"Lu harus tanggung jawab!"
Artis kacangan ini tidak benar-benar kehilangan akal sehatnya, kan? Maksudku, aku yang korban di sini. Siapa yang baru saja kehilangan handphone? Aku!
"Gue yang jadi korban di sini. Kok gue yang disuruh tanggung jawab! Lepasin," teriakku sambil berusaha keras menarik lepas tanganku dari cengkraman Kent.
Saat kukira usahaku berhasil, Kent yang baru melepaskan pegangan berhasil memaksaku kembali naik ke mobilnya. Apa lagi sih sebenarnya maunya?Saat aku berusaha membuka pintu mobil, ia sudah melajukan mobil dengan kecepatan yang terus bertambah setiap detiknya.
"Lu mau bawa gue kemana?"
"Lu harus tanggung jawab!"
"Tanggung jawab apa? Jelas-jelas gue juga korban!"
Kent mengangkat tangan kanan yang berbalut selembar kain ke hadapanku sementara tangan lainnya masih ada di kemudi setir.

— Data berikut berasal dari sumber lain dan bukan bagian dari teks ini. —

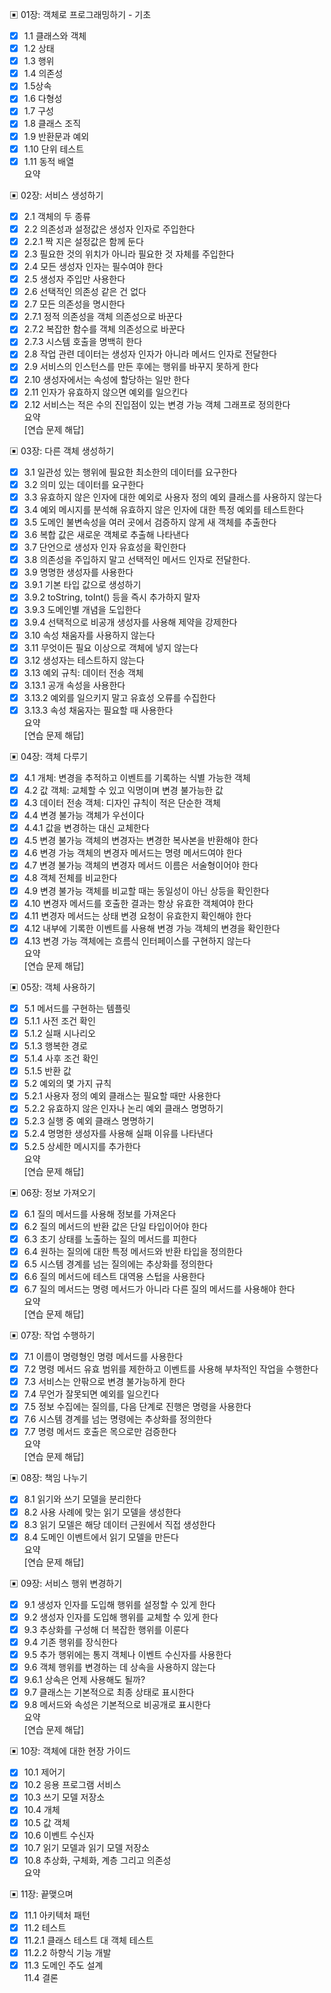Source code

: ▣ 01장: 객체로 프로그래밍하기 - 기초  

- [x] 1.1 클래스와 객체
- [x] 1.2 상태  
- [x] 1.3 행위  
- [x] 1.4 의존성  
- [x] 1.5상속  
- [x] 1.6 다형성  
- [x] 1.7 구성  
- [x] 1.8 클래스 조직  
- [x] 1.9 반환문과 예외  
- [x] 1.10 단위 테스트  
- [x] 1.11 동적 배열  
요약  

▣ 02장: 서비스 생성하기  
- [x] 2.1 객체의 두 종류  
- [x] 2.2 의존성과 설정값은 생성자 인자로 주입한다  
- [x] 2.2.1 짝 지은 설정값은 함께 둔다  
- [x] 2.3 필요한 것의 위치가 아니라 필요한 것 자체를 주입한다  
- [x] 2.4 모든 생성자 인자는 필수여야 한다  
- [x] 2.5 생성자 주입만 사용한다  
- [x] 2.6 선택적인 의존성 같은 건 없다  
- [x] 2.7 모든 의존성을 명시한다  
- [x] 2.7.1 정적 의존성을 객체 의존성으로 바꾼다  
- [x] 2.7.2 복잡한 함수를 객체 의존성으로 바꾼다  
- [x] 2.7.3 시스템 호출을 명백히 한다  
- [x] 2.8 작업 관련 데이터는 생성자 인자가 아니라 메서드 인자로 전달한다  
- [x] 2.9 서비스의 인스턴스를 만든 후에는 행위를 바꾸지 못하게 한다  
- [x] 2.10 생성자에서는 속성에 할당하는 일만 한다  
- [x] 2.11 인자가 유효하지 않으면 예외를 일으킨다  
- [x] 2.12 서비스는 적은 수의 진입점이 있는 변경 가능 객체 그래프로 정의한다  
요약  
[연습 문제 해답]  

▣ 03장: 다른 객체 생성하기  
- [X] 3.1 일관성 있는 행위에 필요한 최소한의 데이터를 요구한다  
- [X] 3.2 의미 있는 데이터를 요구한다  
- [X] 3.3 유효하지 않은 인자에 대한 예외로 사용자 정의 예외 클래스를 사용하지 않는다  
- [X] 3.4 예외 메시지를 분석해 유효하지 않은 인자에 대한 특정 예외를 테스트한다  
- [X] 3.5 도메인 불변속성을 여러 곳에서 검증하지 않게 새 객체를 추출한다  
- [X] 3.6 복합 값은 새로운 객체로 추출해 나타낸다  
- [X] 3.7 단언으로 생성자 인자 유효성을 확인한다  
- [X] 3.8 의존성을 주입하지 말고 선택적인 메서드 인자로 전달한다.  
- [X] 3.9 명명한 생성자를 사용한다  
- [X] 3.9.1 기본 타입 값으로 생성하기  
- [X] 3.9.2 toString, toInt() 등을 즉시 추가하지 말자  
- [X] 3.9.3 도메인별 개념을 도입한다  
- [X] 3.9.4 선택적으로 비공개 생성자를 사용해 제약을 강제한다  
- [X] 3.10 속성 채움자를 사용하지 않는다  
- [X] 3.11 무엇이든 필요 이상으로 객체에 넣지 않는다  
- [X] 3.12 생성자는 테스트하지 않는다  
- [X] 3.13 예외 규칙: 데이터 전송 객체  
- [X] 3.13.1 공개 속성을 사용한다  
- [X] 3.13.2 예외를 일으키지 말고 유효성 오류를 수집한다  
- [X] 3.13.3 속성 채움자는 필요할 때 사용한다  
요약  
[연습 문제 해답]  

▣ 04장: 객체 다루기  
- [X] 4.1 개체: 변경을 추적하고 이벤트를 기록하는 식별 가능한 객체  
- [X] 4.2 값 객체: 교체할 수 있고 익명이며 변경 불가능한 값  
- [X] 4.3 데이터 전송 객체: 디자인 규칙이 적은 단순한 객체  
- [X] 4.4 변경 불가능 객체가 우선이다  
- [X] 4.4.1 값을 변경하는 대신 교체한다  
- [X] 4.5 변경 불가능 객체의 변경자는 변경한 복사본을 반환해야 한다  
- [X] 4.6 변경 가능 객체의 변경자 메서드는 명령 메서드여야 한다  
- [X] 4.7 변경 불가능 객체의 변경자 메서드 이름은 서술형이어야 한다  
- [X] 4.8 객체 전체를 비교한다  
- [X] 4.9 변경 불가능 객체를 비교할 때는 동일성이 아닌 상등을 확인한다  
- [X] 4.10 변경자 메서드를 호출한 결과는 항상 유효한 객체여야 한다  
- [X] 4.11 변경자 메서드는 상태 변경 요청이 유효한지 확인해야 한다  
- [X] 4.12 내부에 기록한 이벤트를 사용해 변경 가능 객체의 변경을 확인한다  
- [X] 4.13 변경 가능 객체에는 흐름식 인터페이스를 구현하지 않는다  
요약  
[연습 문제 해답]  

▣ 05장: 객체 사용하기  
- [X] 5.1 메서드를 구현하는 템플릿  
- [X] 5.1.1 사전 조건 확인  
- [X] 5.1.2 실패 시나리오  
- [X] 5.1.3 행복한 경로  
- [X] 5.1.4 사후 조건 확인  
- [X] 5.1.5 반환 값  
- [X] 5.2 예외의 몇 가지 규칙  
- [X] 5.2.1 사용자 정의 예외 클래스는 필요할 때만 사용한다  
- [X] 5.2.2 유효하지 않은 인자나 논리 예외 클래스 명명하기  
- [X] 5.2.3 실행 중 예외 클래스 명명하기  
- [X] 5.2.4 명명한 생성자를 사용해 실패 이유를 나타낸다  
- [X] 5.2.5 상세한 메시지를 추가한다  
요약  
[연습 문제 해답]  

▣ 06장: 정보 가져오기  
- [X] 6.1 질의 메서드를 사용해 정보를 가져온다  
- [X] 6.2 질의 메서드의 반환 값은 단일 타입이어야 한다  
- [X] 6.3 초기 상태를 노출하는 질의 메서드를 피한다  
- [X] 6.4 원하는 질의에 대한 특정 메서드와 반환 타입을 정의한다  
- [X] 6.5 시스템 경계를 넘는 질의에는 추상화를 정의한다  
- [X] 6.6 질의 메서드에 테스트 대역용 스텁을 사용한다  
- [X] 6.7 질의 메서드는 명령 메서드가 아니라 다른 질의 메서드를 사용해야 한다  
요약  
[연습 문제 해답]  

▣ 07장: 작업 수행하기  
- [X] 7.1 이름이 명령형인 명령 메서드를 사용한다  
- [X] 7.2 명령 메서드 유효 범위를 제한하고 이벤트를 사용해 부차적인 작업을 수행한다  
- [X] 7.3 서비스는 안팎으로 변경 불가능하게 한다  
- [X] 7.4 무언가 잘못되면 예외를 일으킨다  
- [X] 7.5 정보 수집에는 질의를, 다음 단계로 진행은 명령을 사용한다  
- [X] 7.6 시스템 경계를 넘는 명령에는 추상화를 정의한다  
- [X] 7.7 명령 메서드 호출은 목으로만 검증한다  
요약  
[연습 문제 해답]  

▣ 08장: 책임 나누기  
- [X] 8.1 읽기와 쓰기 모델을 분리한다  
- [X] 8.2 사용 사례에 맞는 읽기 모델을 생성한다  
- [X] 8.3 읽기 모델은 해당 데이터 근원에서 직접 생성한다  
- [X] 8.4 도메인 이벤트에서 읽기 모델을 만든다  
요약  
[연습 문제 해답]  

▣ 09장: 서비스 행위 변경하기  
- [X] 9.1 생성자 인자를 도입해 행위를 설정할 수 있게 한다  
- [X] 9.2 생성자 인자를 도입해 행위를 교체할 수 있게 한다  
- [X] 9.3 추상화를 구성해 더 복잡한 행위를 이룬다  
- [X] 9.4 기존 행위를 장식한다  
- [X] 9.5 추가 행위에는 통지 객체나 이벤트 수신자를 사용한다  
- [X] 9.6 객체 행위를 변경하는 데 상속을 사용하지 않는다  
- [X] 9.6.1 상속은 언제 사용해도 될까?  
- [X] 9.7 클래스는 기본적으로 최종 상태로 표시한다  
- [X] 9.8 메서드와 속성은 기본적으로 비공개로 표시한다  
요약  
[연습 문제 해답]  

▣ 10장: 객체에 대한 현장 가이드  
- [X] 10.1 제어기  
- [X] 10.2 응용 프로그램 서비스  
- [X] 10.3 쓰기 모델 저장소  
- [X] 10.4 개체  
- [X] 10.5 값 객체  
- [X] 10.6 이벤트 수신자  
- [X] 10.7 읽기 모델과 읽기 모델 저장소  
- [X] 10.8 추상화, 구체화, 계층 그리고 의존성  
요약  

▣ 11장: 끝맺으며  
- [X] 11.1 아키텍처 패턴  
- [X] 11.2 테스트  
- [X] 11.2.1 클래스 테스트 대 객체 테스트  
- [X] 11.2.2 하향식 기능 개발  
- [X] 11.3 도메인 주도 설계  
11.4 결론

"Luka di tangan ini ada karena lu."
What?!
"Bukan gue yang bikin tangan lu..."
"Tapi semua ini terjadi karena hape butut lu itu."
"Siapa suruh lu keluarin benda itu di tengah halte! Ini jelas semuanya salah lu sendiri."
"Cukup. Pokoknya gue nggak mau tahu. Lu harus tanggung jawab, anak kecil!"
Dia masih berani memanggilku anak kecil?
"Tanggung jawab apa? Lu benar-benar nggak waras ya."
Terlihat Kent mencengkram erat kemudi setirnya sambil menarik napas dan menghembuskannya.
"Kita ke kantor management gue dan selesaikan semuanya di sana. Mungkin lu bisa mulai hubungin pengacara keluarga lu...."
What? Pengacara? Seumur-umur aku maupun keluargaku tidak pernah punya maupun berhubungan dengan yang namanya pengacara. Jika si artis ini menyebut-nyebut pengacara.... jangan-jangan dia mau melibatkan polisi dan aku tersangka utamanya? Yang benar saja. Mendadak aku terdiam. Pergi ke pengadilan saja tidak pernah. Bagaimana mungkin karena si Kent ini aku harus berakhir duduk di kursi persidangan?
"Sekarang baru takut kan lu?" gumamnya sambil tersenyum kecil.
Kuharap ini adalah bagian dari lelucon tidak lucu ala artis kacangan. Aku hanya perlu menarik napas dalam-dalam kemudian mencari jalan untuk pergi saat mobil ini terhenti nantinya. Ya. Untuk saat ini kabur saat mobil ini terhenti adalah satu-satunya rencana paling sempurna.
Mobil ini berhenti di lobby sebuah perusahaan. Di tengah usaha Kent melepaskan sabuk pengaman, wajahnya mendekat dan menatapku lekat-lekat.
"Jangan coba-coba kabur saat turun dari mobil. Selain pasti sia-sia, lu nggak mau kan jadi tontonan seantero gedung ini saat gue nyeret lu ke dalam?" Kent mengakhiri kata-katanya sambil tersenyum skeptikal.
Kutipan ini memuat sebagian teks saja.